Song of Surrender

Sunday, 22 April 2012

Overwhelming nayanam

Oli Chamber Concerts
Vyasarpadi Kothandaraman and party

By TT Narendran

The effort made by Oli  to provide the pleasure of listening to Carnatic music sans mikes has indeed, been laudable. Over the last couple of months, a violin concert and three vocal concerts have happened. The next was to be a nagaswaram recital, they said. “Nagaswaram in a chamber?” Well, not quite. Oli found the ambience that suits this majestic instrument. An open air setting in the compound of the late Chandralekha’s house in Besant Nagar, bang on the beach road and yet, largely free from the noise of vehicles on the road (alas! not so lucky with a couple of aircraft that flew above!).

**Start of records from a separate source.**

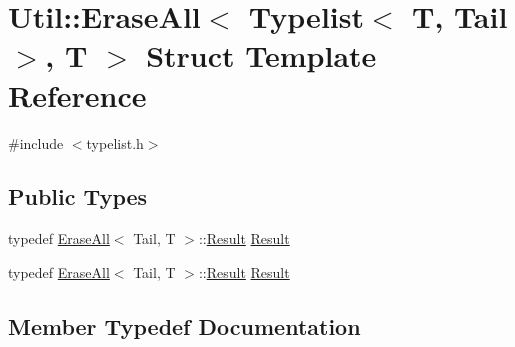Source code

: \hypertarget{structUtil_1_1TL_1_1EraseAll_3_01Typelist_3_01T_00_01Tail_01_4_00_01T_01_4}{}\section{Util\+:\+:Erase\+All$<$ Typelist$<$ T, Tail $>$, T $>$ Struct Template Reference}
\label{structUtil_1_1TL_1_1EraseAll_3_01Typelist_3_01T_00_01Tail_01_4_00_01T_01_4}


{\ttfamily \#include $<$typelist.\+h$>$}

\subsection*{Public Types}
\begin{DoxyCompactItemize}
\item 
typedef \mbox{\hyperlink{structUtil_1_1TL_1_1EraseAll}{Erase\+All}}$<$ Tail, T $>$\+::\mbox{\hyperlink{structUtil_1_1TL_1_1EraseAll_3_01Typelist_3_01T_00_01Tail_01_4_00_01T_01_4_a19df041eef8d861bbb0369642bbd5378}{Result}} \mbox{\hyperlink{structUtil_1_1TL_1_1EraseAll_3_01Typelist_3_01T_00_01Tail_01_4_00_01T_01_4_a19df041eef8d861bbb0369642bbd5378}{Result}}
\item 
typedef \mbox{\hyperlink{structUtil_1_1TL_1_1EraseAll}{Erase\+All}}$<$ Tail, T $>$\+::\mbox{\hyperlink{structUtil_1_1TL_1_1EraseAll_3_01Typelist_3_01T_00_01Tail_01_4_00_01T_01_4_a19df041eef8d861bbb0369642bbd5378}{Result}} \mbox{\hyperlink{structUtil_1_1TL_1_1EraseAll_3_01Typelist_3_01T_00_01Tail_01_4_00_01T_01_4_a19df041eef8d861bbb0369642bbd5378}{Result}}
\end{DoxyCompactItemize}


\subsection{Member Typedef Documentation}
\mbox{\label{structUtil_1_1TL_1_1EraseAll_3_01Typelist_3_01T_00_01Tail_01_4_00_01T_01_4_a19df041eef8d861bbb0369642bbd5378}}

I walked into the venue, listening to strains of Gambhira Nata (probably a mallari) and an adroit spell of tavil-playing in misra jati triputa tala. Tyagaraja’s Marukelara (Jayantasri) prepared the listener for a melodic outpouring. The piece de resistance was Bhairavi. Kothandaraman’s alapana was truly out of the world! Such gamaka-laden exposition, such dignity, majesty, melody, fertile imagination!.  Sunil Gavaskar, in the commentator’s box, said of Sourav Ganguly’s innings (he scored 183) in the 1999 World Cup match against Sri Lanka at Taunton, “I am blessed to have witnessed this match.” Similar thoughts ran in the mind as the alapana progressed and was followed by Syama Sastri’s immortal swarajati (Kamakshi). It was not Kothandaraman alone who held the show. There was Kongampattu A.G. Murugayyan who lifted the swarajati to cloud nine with his sensitive handling of the tavil. We know of mridanga artists who relate(d) brilliantly to the composition they play(ed) for. Here was a tavil vidwan who showed how much he could do with the tavil to enhance the rendition of a song. It took me a while to come out of this overwhelming experience and tune in to listen to the next raga, Natakurinji, in which Kothandaraman also showed his ability to play tanam, a rarity in nagaswaram. There was a pallavi in Adi tala, executed well with all the variations of speed, swaras and tani avartanam. One cannot fault the artist for not rising to the incredibly high standard he set in the Bhairavi piece! There was just one tukkada, a well-known ragamalika, Aarabhi manam vaithu and mangalam. The long applause by the 50-60 crowd that had gathered was richly deserved by the artists.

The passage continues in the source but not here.